**EXERCISE AIM**
Please return each of the entries exactly, minus their pictures.

· · ·

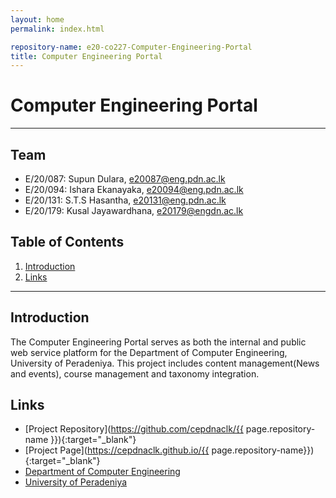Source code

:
 ```yaml
---
layout: home
permalink: index.html

repository-name: e20-co227-Computer-Engineering-Portal
title: Computer Engineering Portal
---
```


# Computer Engineering Portal

---

## Team
-  E/20/087: Supun Dulara, [e20087@eng.pdn.ac.lk](mailto:e20087@eng.pdn.ac.lk)
-  E/20/094: Ishara Ekanayaka, [e20094@eng.pdn.ac.lk](mailto:e20094@eng.pdn.ac.lk)
-  E/20/131: S.T.S Hasantha, [e20131@eng.pdn.ac.lk](mailto:e20131@eng.pdn.ac.lk)
-  E/20/179: Kusal Jayawardhana, [e20179@engdn.ac.lk](mailto:e20179@engdn.ac.lk)

## Table of Contents
1. [Introduction](#introduction)
2. [Links](#links)

---

## Introduction

The Computer Engineering Portal serves as both the internal and public web service platform for the Department of Computer Engineering, University of Peradeniya. This project includes content management(News and events), course management and taxonomy integration.

## Links

- [Project Repository](https://github.com/cepdnaclk/{{ page.repository-name }}){:target="_blank"}
- [Project Page](https://cepdnaclk.github.io/{{ page.repository-name}}){:target="_blank"}
- [Department of Computer Engineering](http://www.ce.pdn.ac.lk/)
- [University of Peradeniya](https://eng.pdn.ac.lk/)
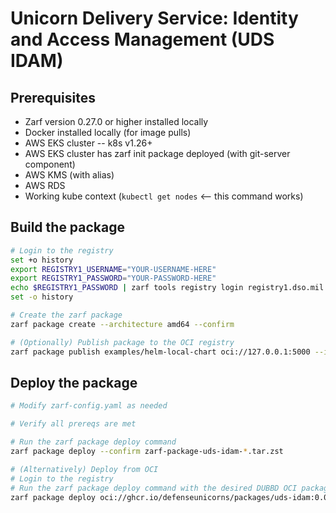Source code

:# Unicorn Delivery Service: Identity and Access Management (UDS IDAM)

## Prerequisites

- Zarf version 0.27.0 or higher installed locally
- Docker installed locally (for image pulls)
- AWS EKS cluster -- k8s v1.26+
- AWS EKS cluster has zarf init package deployed (with git-server component)
- AWS KMS (with alias)
- AWS RDS
- Working kube context (`kubectl get nodes` <-- this command works)

## Build the package

```bash
# Login to the registry
set +o history
export REGISTRY1_USERNAME="YOUR-USERNAME-HERE"
export REGISTRY1_PASSWORD="YOUR-PASSWORD-HERE"
echo $REGISTRY1_PASSWORD | zarf tools registry login registry1.dso.mil --username $REGISTRY1_USERNAME --password-stdin
set -o history

# Create the zarf package
zarf package create --architecture amd64 --confirm

# (Optionally) Publish package to the OCI registry
zarf package publish examples/helm-local-chart oci://127.0.0.1:5000 --insecure
```

## Deploy the package

```bash
# Modify zarf-config.yaml as needed

# Verify all prereqs are met

# Run the zarf package deploy command
zarf package deploy --confirm zarf-package-uds-idam-*.tar.zst

# (Alternatively) Deploy from OCI
# Login to the registry
# Run the zarf package deploy command with the desired DUBBD OCI package reference 
zarf package deploy oci://ghcr.io/defenseunicorns/packages/uds-idam:0.0.1-amd64 --oci-concurrency=15
```
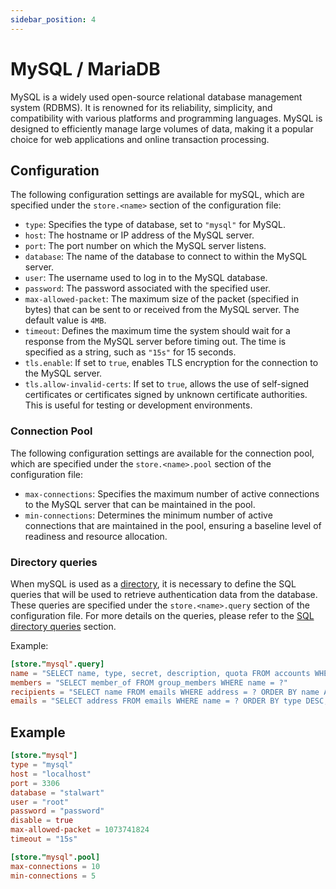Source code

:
 ```yaml
---
sidebar_position: 4
---
```


# MySQL / MariaDB

MySQL is a widely used open-source relational database management system (RDBMS). It is renowned for its reliability, simplicity, and compatibility with various platforms and programming languages. MySQL is designed to efficiently manage large volumes of data, making it a popular choice for web applications and online transaction processing. 

## Configuration

The following configuration settings are available for mySQL, which are specified under the `store.<name>` section of the configuration file:

- `type`: Specifies the type of database, set to `"mysql"` for MySQL.
- `host`: The hostname or IP address of the MySQL server.
- `port`: The port number on which the MySQL server listens.
- `database`: The name of the database to connect to within the MySQL server.
- `user`: The username used to log in to the MySQL database.
- `password`: The password associated with the specified user.
- `max-allowed-packet`: The maximum size of the packet (specified in bytes) that can be sent to or received from the MySQL server. The default value is `4MB`.
- `timeout`: Defines the maximum time the system should wait for a response from the MySQL server before timing out. The time is specified as a string, such as `"15s"` for 15 seconds.
- `tls.enable`: If set to `true`, enables TLS encryption for the connection to the MySQL server.
- `tls.allow-invalid-certs`: If set to `true`, allows the use of self-signed certificates or certificates signed by unknown certificate authorities. This is useful for testing or development environments.

### Connection Pool

The following configuration settings are available for the connection pool, which are specified under the `store.<name>.pool` section of the configuration file:

- `max-connections`: Specifies the maximum number of active connections to the MySQL server that can be maintained in the pool.
- `min-connections`: Determines the minimum number of active connections that are maintained in the pool, ensuring a baseline level of readiness and resource allocation.

### Directory queries

When mySQL is used as a [directory](/docs/auth/backend/overview), it is necessary to define the SQL queries that will be used to retrieve authentication data from the database. These queries are specified under the `store.<name>.query` section of the configuration file. For more details on the queries, please refer to the [SQL directory queries](/docs/auth/backend/sql#directory-queries) section.

Example:

```toml
[store."mysql".query]
name = "SELECT name, type, secret, description, quota FROM accounts WHERE name = ? AND active = true"
members = "SELECT member_of FROM group_members WHERE name = ?"
recipients = "SELECT name FROM emails WHERE address = ? ORDER BY name ASC"
emails = "SELECT address FROM emails WHERE name = ? ORDER BY type DESC, address ASC"
```

## Example

```toml
[store."mysql"]
type = "mysql"
host = "localhost"
port = 3306
database = "stalwart"
user = "root"
password = "password"
disable = true
max-allowed-packet = 1073741824
timeout = "15s"

[store."mysql".pool]
max-connections = 10
min-connections = 5
```
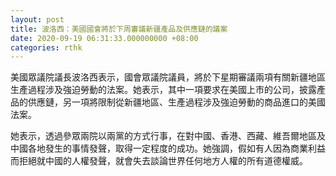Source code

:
 ```yaml
---
layout: post
title: 波洛西：美國國會將於下周審議新疆產品及供應鏈的議案
date: 2020-09-19 06:31:33.000000000 +08:00
categories: rthk
---
```


美國眾議院議長波洛西表示，國會眾議院議員，將於下星期審議兩項有關新疆地區生產過程涉及強迫勞動的法案。她表示，其中一項要求在美國上市的公司，披露產品的供應鏈，另一項將限制從新疆地區、生產過程涉及強迫勞動的商品進口的美國法案。

她表示，透過參眾兩院以兩黨的方式行事，在對中國、香港、西藏、維吾爾地區及中國各地發生的事情發聲，取得一定程度的成功。她強調，假如有人因為商業利益而拒絕就中國的人權發聲，就會失去談論世界任何地方人權的所有道德權威。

· · ·

**SOLUTION TO THIS TASK**
Source code

:
 ```yaml
---
layout: home
permalink: index.html

repository-name: e20-co227-Computer-Engineering-Portal
title: Computer Engineering Portal
---
```


# Computer Engineering Portal

---

## Team
-  E/20/087: Supun Dulara, [e20087@eng.pdn.ac.lk](mailto:e20087@eng.pdn.ac.lk)
-  E/20/094: Ishara Ekanayaka, [e20094@eng.pdn.ac.lk](mailto:e20094@eng.pdn.ac.lk)
-  E/20/131: S.T.S Hasantha, [e20131@eng.pdn.ac.lk](mailto:e20131@eng.pdn.ac.lk)
-  E/20/179: Kusal Jayawardhana, [e20179@engdn.ac.lk](mailto:e20179@engdn.ac.lk)

## Table of Contents
1. [Introduction](#introduction)
2. [Links](#links)

---

## Introduction

The Computer Engineering Portal serves as both the internal and public web service platform for the Department of Computer Engineering, University of Peradeniya. This project includes content management(News and events), course management and taxonomy integration.

## Links

- [Project Repository](https://github.com/cepdnaclk/{{ page.repository-name }}){:target="_blank"}
- [Project Page](https://cepdnaclk.github.io/{{ page.repository-name}}){:target="_blank"}
- [Department of Computer Engineering](http://www.ce.pdn.ac.lk/)
- [University of Peradeniya](https://eng.pdn.ac.lk/)
Source code

:# Unicorn Delivery Service: Identity and Access Management (UDS IDAM)

## Prerequisites

- Zarf version 0.27.0 or higher installed locally
- Docker installed locally (for image pulls)
- AWS EKS cluster -- k8s v1.26+
- AWS EKS cluster has zarf init package deployed (with git-server component)
- AWS KMS (with alias)
- AWS RDS
- Working kube context (`kubectl get nodes` <-- this command works)

## Build the package

```bash
# Login to the registry
set +o history
export REGISTRY1_USERNAME="YOUR-USERNAME-HERE"
export REGISTRY1_PASSWORD="YOUR-PASSWORD-HERE"
echo $REGISTRY1_PASSWORD | zarf tools registry login registry1.dso.mil --username $REGISTRY1_USERNAME --password-stdin
set -o history

# Create the zarf package
zarf package create --architecture amd64 --confirm

# (Optionally) Publish package to the OCI registry
zarf package publish examples/helm-local-chart oci://127.0.0.1:5000 --insecure
```

## Deploy the package

```bash
# Modify zarf-config.yaml as needed

# Verify all prereqs are met

# Run the zarf package deploy command
zarf package deploy --confirm zarf-package-uds-idam-*.tar.zst

# (Alternatively) Deploy from OCI
# Login to the registry
# Run the zarf package deploy command with the desired DUBBD OCI package reference 
zarf package deploy oci://ghcr.io/defenseunicorns/packages/uds-idam:0.0.1-amd64 --oci-concurrency=15
```
Source code

:
 ```yaml
---
sidebar_position: 4
---
```


# MySQL / MariaDB

MySQL is a widely used open-source relational database management system (RDBMS). It is renowned for its reliability, simplicity, and compatibility with various platforms and programming languages. MySQL is designed to efficiently manage large volumes of data, making it a popular choice for web applications and online transaction processing. 

## Configuration

The following configuration settings are available for mySQL, which are specified under the `store.<name>` section of the configuration file:

- `type`: Specifies the type of database, set to `"mysql"` for MySQL.
- `host`: The hostname or IP address of the MySQL server.
- `port`: The port number on which the MySQL server listens.
- `database`: The name of the database to connect to within the MySQL server.
- `user`: The username used to log in to the MySQL database.
- `password`: The password associated with the specified user.
- `max-allowed-packet`: The maximum size of the packet (specified in bytes) that can be sent to or received from the MySQL server. The default value is `4MB`.
- `timeout`: Defines the maximum time the system should wait for a response from the MySQL server before timing out. The time is specified as a string, such as `"15s"` for 15 seconds.
- `tls.enable`: If set to `true`, enables TLS encryption for the connection to the MySQL server.
- `tls.allow-invalid-certs`: If set to `true`, allows the use of self-signed certificates or certificates signed by unknown certificate authorities. This is useful for testing or development environments.

### Connection Pool

The following configuration settings are available for the connection pool, which are specified under the `store.<name>.pool` section of the configuration file:

- `max-connections`: Specifies the maximum number of active connections to the MySQL server that can be maintained in the pool.
- `min-connections`: Determines the minimum number of active connections that are maintained in the pool, ensuring a baseline level of readiness and resource allocation.

### Directory queries

When mySQL is used as a [directory](/docs/auth/backend/overview), it is necessary to define the SQL queries that will be used to retrieve authentication data from the database. These queries are specified under the `store.<name>.query` section of the configuration file. For more details on the queries, please refer to the [SQL directory queries](/docs/auth/backend/sql#directory-queries) section.

Example:

```toml
[store."mysql".query]
name = "SELECT name, type, secret, description, quota FROM accounts WHERE name = ? AND active = true"
members = "SELECT member_of FROM group_members WHERE name = ?"
recipients = "SELECT name FROM emails WHERE address = ? ORDER BY name ASC"
emails = "SELECT address FROM emails WHERE name = ? ORDER BY type DESC, address ASC"
```

## Example

```toml
[store."mysql"]
type = "mysql"
host = "localhost"
port = 3306
database = "stalwart"
user = "root"
password = "password"
disable = true
max-allowed-packet = 1073741824
timeout = "15s"

[store."mysql".pool]
max-connections = 10
min-connections = 5
```
Source code

:
 ```yaml
---
layout: post
title: 波洛西：美國國會將於下周審議新疆產品及供應鏈的議案
date: 2020-09-19 06:31:33.000000000 +08:00
categories: rthk
---
```


美國眾議院議長波洛西表示，國會眾議院議員，將於下星期審議兩項有關新疆地區生產過程涉及強迫勞動的法案。她表示，其中一項要求在美國上市的公司，披露產品的供應鏈，另一項將限制從新疆地區、生產過程涉及強迫勞動的商品進口的美國法案。

她表示，透過參眾兩院以兩黨的方式行事，在對中國、香港、西藏、維吾爾地區及中國各地發生的事情發聲，取得一定程度的成功。她強調，假如有人因為商業利益而拒絕就中國的人權發聲，就會失去談論世界任何地方人權的所有道德權威。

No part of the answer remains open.